### What is required
Leaving out the pictures, please retype each record exactly.

### Entries shown
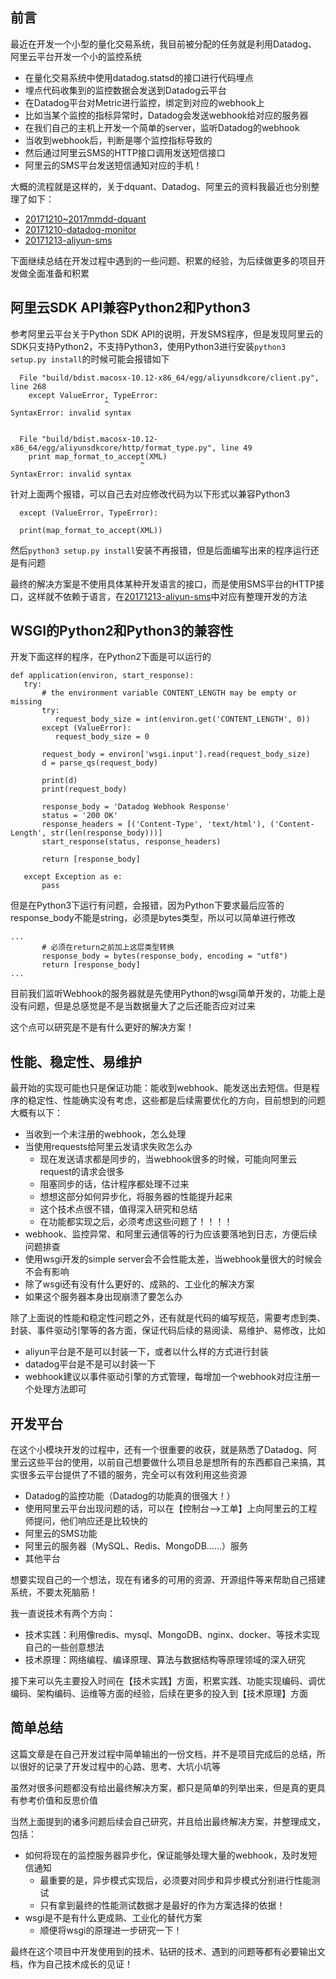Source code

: ## 前言

最近在开发一个小型的量化交易系统，我目前被分配的任务就是利用Datadog、阿里云平台开发一个小的监控系统

* 在量化交易系统中使用datadog.statsd的接口进行代码埋点
* 埋点代码收集到的监控数据会发送到Datadog云平台
* 在Datadog平台对Metric进行监控，绑定到对应的webhook上
* 比如当某个监控的指标异常时，Datadog会发送webhook给对应的服务器
* 在我们自己的主机上开发一个简单的server，监听Datadog的webhook
* 当收到webhook后，判断是哪个监控指标导致的
* 然后通过阿里云SMS的HTTP接口调用发送短信接口
* 阿里云的SMS平台发送短信通知对应的手机！

大概的流程就是这样的，关于dquant、Datadog、阿里云的资料我最近也分别整理了如下：

* [20171210~2017mmdd-dquant](https://github.com/HackerLaboratory/_Hack/tree/master/15-open-source/20171210~2017mmdd-dquant)
* [20171210-datadog-monitor](https://github.com/HackerLaboratory/_Hack/tree/master/07-build-my-system/20171210-datadog-monitor)
* [20171213-aliyun-sms](https://github.com/HackerLaboratory/_Hack/tree/master/07-build-my-system/20171213-aliyun-sms)

下面继续总结在开发过程中遇到的一些问题、积累的经验，为后续做更多的项目开发做全面准备和积累

## 阿里云SDK API兼容Python2和Python3

参考阿里云平台关于Python SDK API的说明，开发SMS程序，但是发现阿里云的SDK只支持Python2，不支持Python3，使用Python3进行安装`python3 setup.py install`的时候可能会报错如下

```
  File "build/bdist.macosx-10.12-x86_64/egg/aliyunsdkcore/client.py", line 268
    except ValueError, TypeError:
                     ^
SyntaxError: invalid syntax


  File "build/bdist.macosx-10.12-x86_64/egg/aliyunsdkcore/http/format_type.py", line 49
    print map_format_to_accept(XML)
                             ^
SyntaxError: invalid syntax
```

针对上面两个报错，可以自己去对应修改代码为以下形式以兼容Python3

```
  except (ValueError, TypeError):

  print(map_format_to_accept(XML))
```

然后`python3 setup.py install`安装不再报错，但是后面编写出来的程序运行还是有问题

最终的解决方案是不使用具体某种开发语言的接口，而是使用SMS平台的HTTP接口，这样就不依赖于语言，在[20171213-aliyun-sms](https://github.com/HackerLaboratory/_Hack/tree/master/07-build-my-system/20171213-aliyun-sms)中对应有整理开发的方法

## WSGI的Python2和Python3的兼容性

开发下面这样的程序，在Python2下面是可以运行的

```
def application(environ, start_response):
   try:
       # the environment variable CONTENT_LENGTH may be empty or missing
       try:
          request_body_size = int(environ.get('CONTENT_LENGTH', 0))
       except (ValueError):
          request_body_size = 0

       request_body = environ['wsgi.input'].read(request_body_size)
       d = parse_qs(request_body)

       print(d)
       print(request_body)
       
       response_body = 'Datadog Webhook Response'
       status = '200 OK'
       response_headers = [('Content-Type', 'text/html'), ('Content-Length', str(len(response_body)))]
       start_response(status, response_headers)
        
       return [response_body]   

   except Exception as e:
       pass
```

但是在Python3下运行有问题，会报错，因为Python下要求最后应答的response_body不能是string，必须是bytes类型，所以可以简单进行修改

```
...
       # 必须在return之前加上这层类型转换
       response_body = bytes(response_body, encoding = "utf8")
       return [response_body]
...
```

目前我们监听Webhook的服务器就是先使用Python的wsgi简单开发的，功能上是没有问题，但是总感觉是不是当数据量大了之后还能否应对过来

这个点可以研究是不是有什么更好的解决方案！

## 性能、稳定性、易维护

最开始的实现可能也只是保证功能：能收到webhook、能发送出去短信。但是程序的稳定性、性能确实没有考虑，这些都是后续需要优化的方向，目前想到的问题大概有以下：

* 当收到一个未注册的webhook，怎么处理
* 当使用requests给阿里云发请求失败怎么办
  * 现在发送请求都是同步的，当webhook很多的时候，可能向阿里云request的请求会很多
  * 阻塞同步的话，估计程序都处理不过来
  * 想想这部分如何异步化，将服务器的性能提升起来
  * 这个技术点很不错，值得深入研究和总结
  * 在功能都实现之后，必须考虑这些问题了！！！！
* webhook、监控异常、和阿里云通信等的行为应该要落地到日志，方便后续问题排查
* 使用wsgi开发的simple server会不会性能太差，当webhook量很大的时候会不会有影响
* 除了wsgi还有没有什么更好的、成熟的、工业化的解决方案
* 如果这个服务器本身出现崩溃了要怎么办

除了上面说的性能和稳定性问题之外，还有就是代码的编写规范，需要考虑到类、封装、事件驱动引擎等的各方面，保证代码后续的易阅读、易维护、易修改，比如

* aliyun平台是不是可以封装一下，或者以什么样的方式进行封装
* datadog平台是不是可以封装一下
* webhook建议以事件驱动引擎的方式管理，每增加一个webhook对应注册一个处理方法即可

## 开发平台

在这个小模块开发的过程中，还有一个很重要的收获，就是熟悉了Datadog、阿里云这些平台的使用，以前自己想要做什么项目总是想所有的东西都自己来搞，其实很多云平台提供了不错的服务，完全可以有效利用这些资源

* Datadog的监控功能（Datadog的功能真的很强大！）
* 使用阿里云平台出现问题的话，可以在【控制台-->工单】上向阿里云的工程师提问，他们响应还是比较快的
* 阿里云的SMS功能
* 阿里云的服务器（MySQL、Redis、MongoDB……）服务
* 其他平台

想要实现自己的一个想法，现在有诸多的可用的资源、开源组件等来帮助自己搭建系统，不要太死脑筋！

我一直说技术有两个方向：

* 技术实践：利用像redis、mysql、MongoDB、nginx、docker、等技术实现自己的一些创意想法
* 技术原理：网络编程、编译原理、算法与数据结构等原理领域的深入研究

接下来可以先主要投入时间在【技术实践】方面，积累实践、功能实现编码、调优编码、架构编码、运维等方面的经验，后续在更多的投入到【技术原理】方面

## 简单总结

这篇文章是在自己开发过程中简单输出的一份文档，并不是项目完成后的总结，所以很好的记录了开发过程中的心路、思考、大坑小坑等

虽然对很多问题都没有给出最终解决方案，都只是简单的列举出来，但是真的更具有参考价值和反思价值

当然上面提到的诸多问题后续会自己研究，并且给出最终解决方案，并整理成文，包括：

* 如何将现在的监控服务器异步化，保证能够处理大量的webhook，及时发短信通知
  * 最重要的是，异步模式实现后，必须要对同步和异步模式分别进行性能测试
  * 只有拿到最终的性能测试数据才是最好的作为方案选择的依据！
* wsgi是不是有什么更成熟、工业化的替代方案
  * 顺便将wsgi的原理进一步研究一下！

最终在这个项目中开发使用到的技术、钻研的技术、遇到的问题等都有必要输出文档，作为自己技术成长的见证！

### Result below
Source code

: ## 前言

最近在开发一个小型的量化交易系统，我目前被分配的任务就是利用Datadog、阿里云平台开发一个小的监控系统

* 在量化交易系统中使用datadog.statsd的接口进行代码埋点
* 埋点代码收集到的监控数据会发送到Datadog云平台
* 在Datadog平台对Metric进行监控，绑定到对应的webhook上
* 比如当某个监控的指标异常时，Datadog会发送webhook给对应的服务器
* 在我们自己的主机上开发一个简单的server，监听Datadog的webhook
* 当收到webhook后，判断是哪个监控指标导致的
* 然后通过阿里云SMS的HTTP接口调用发送短信接口
* 阿里云的SMS平台发送短信通知对应的手机！

大概的流程就是这样的，关于dquant、Datadog、阿里云的资料我最近也分别整理了如下：

* [20171210~2017mmdd-dquant](https://github.com/HackerLaboratory/_Hack/tree/master/15-open-source/20171210~2017mmdd-dquant)
* [20171210-datadog-monitor](https://github.com/HackerLaboratory/_Hack/tree/master/07-build-my-system/20171210-datadog-monitor)
* [20171213-aliyun-sms](https://github.com/HackerLaboratory/_Hack/tree/master/07-build-my-system/20171213-aliyun-sms)

下面继续总结在开发过程中遇到的一些问题、积累的经验，为后续做更多的项目开发做全面准备和积累

## 阿里云SDK API兼容Python2和Python3

参考阿里云平台关于Python SDK API的说明，开发SMS程序，但是发现阿里云的SDK只支持Python2，不支持Python3，使用Python3进行安装`python3 setup.py install`的时候可能会报错如下

```
  File "build/bdist.macosx-10.12-x86_64/egg/aliyunsdkcore/client.py", line 268
    except ValueError, TypeError:
                     ^
SyntaxError: invalid syntax


  File "build/bdist.macosx-10.12-x86_64/egg/aliyunsdkcore/http/format_type.py", line 49
    print map_format_to_accept(XML)
                             ^
SyntaxError: invalid syntax
```

针对上面两个报错，可以自己去对应修改代码为以下形式以兼容Python3

```
  except (ValueError, TypeError):

  print(map_format_to_accept(XML))
```

然后`python3 setup.py install`安装不再报错，但是后面编写出来的程序运行还是有问题

最终的解决方案是不使用具体某种开发语言的接口，而是使用SMS平台的HTTP接口，这样就不依赖于语言，在[20171213-aliyun-sms](https://github.com/HackerLaboratory/_Hack/tree/master/07-build-my-system/20171213-aliyun-sms)中对应有整理开发的方法

## WSGI的Python2和Python3的兼容性

开发下面这样的程序，在Python2下面是可以运行的

```
def application(environ, start_response):
   try:
       # the environment variable CONTENT_LENGTH may be empty or missing
       try:
          request_body_size = int(environ.get('CONTENT_LENGTH', 0))
       except (ValueError):
          request_body_size = 0

       request_body = environ['wsgi.input'].read(request_body_size)
       d = parse_qs(request_body)

       print(d)
       print(request_body)
       
       response_body = 'Datadog Webhook Response'
       status = '200 OK'
       response_headers = [('Content-Type', 'text/html'), ('Content-Length', str(len(response_body)))]
       start_response(status, response_headers)
        
       return [response_body]   

   except Exception as e:
       pass
```

但是在Python3下运行有问题，会报错，因为Python下要求最后应答的response_body不能是string，必须是bytes类型，所以可以简单进行修改

```
...
       # 必须在return之前加上这层类型转换
       response_body = bytes(response_body, encoding = "utf8")
       return [response_body]
...
```

目前我们监听Webhook的服务器就是先使用Python的wsgi简单开发的，功能上是没有问题，但是总感觉是不是当数据量大了之后还能否应对过来

这个点可以研究是不是有什么更好的解决方案！

## 性能、稳定性、易维护

最开始的实现可能也只是保证功能：能收到webhook、能发送出去短信。但是程序的稳定性、性能确实没有考虑，这些都是后续需要优化的方向，目前想到的问题大概有以下：

* 当收到一个未注册的webhook，怎么处理
* 当使用requests给阿里云发请求失败怎么办
  * 现在发送请求都是同步的，当webhook很多的时候，可能向阿里云request的请求会很多
  * 阻塞同步的话，估计程序都处理不过来
  * 想想这部分如何异步化，将服务器的性能提升起来
  * 这个技术点很不错，值得深入研究和总结
  * 在功能都实现之后，必须考虑这些问题了！！！！
* webhook、监控异常、和阿里云通信等的行为应该要落地到日志，方便后续问题排查
* 使用wsgi开发的simple server会不会性能太差，当webhook量很大的时候会不会有影响
* 除了wsgi还有没有什么更好的、成熟的、工业化的解决方案
* 如果这个服务器本身出现崩溃了要怎么办

除了上面说的性能和稳定性问题之外，还有就是代码的编写规范，需要考虑到类、封装、事件驱动引擎等的各方面，保证代码后续的易阅读、易维护、易修改，比如

* aliyun平台是不是可以封装一下，或者以什么样的方式进行封装
* datadog平台是不是可以封装一下
* webhook建议以事件驱动引擎的方式管理，每增加一个webhook对应注册一个处理方法即可

## 开发平台

在这个小模块开发的过程中，还有一个很重要的收获，就是熟悉了Datadog、阿里云这些平台的使用，以前自己想要做什么项目总是想所有的东西都自己来搞，其实很多云平台提供了不错的服务，完全可以有效利用这些资源

* Datadog的监控功能（Datadog的功能真的很强大！）
* 使用阿里云平台出现问题的话，可以在【控制台-->工单】上向阿里云的工程师提问，他们响应还是比较快的
* 阿里云的SMS功能
* 阿里云的服务器（MySQL、Redis、MongoDB……）服务
* 其他平台

想要实现自己的一个想法，现在有诸多的可用的资源、开源组件等来帮助自己搭建系统，不要太死脑筋！

我一直说技术有两个方向：

* 技术实践：利用像redis、mysql、MongoDB、nginx、docker、等技术实现自己的一些创意想法
* 技术原理：网络编程、编译原理、算法与数据结构等原理领域的深入研究

接下来可以先主要投入时间在【技术实践】方面，积累实践、功能实现编码、调优编码、架构编码、运维等方面的经验，后续在更多的投入到【技术原理】方面

## 简单总结

这篇文章是在自己开发过程中简单输出的一份文档，并不是项目完成后的总结，所以很好的记录了开发过程中的心路、思考、大坑小坑等

虽然对很多问题都没有给出最终解决方案，都只是简单的列举出来，但是真的更具有参考价值和反思价值

当然上面提到的诸多问题后续会自己研究，并且给出最终解决方案，并整理成文，包括：

* 如何将现在的监控服务器异步化，保证能够处理大量的webhook，及时发短信通知
  * 最重要的是，异步模式实现后，必须要对同步和异步模式分别进行性能测试
  * 只有拿到最终的性能测试数据才是最好的作为方案选择的依据！
* wsgi是不是有什么更成熟、工业化的替代方案
  * 顺便将wsgi的原理进一步研究一下！

最终在这个项目中开发使用到的技术、钻研的技术、遇到的问题等都有必要输出文档，作为自己技术成长的见证！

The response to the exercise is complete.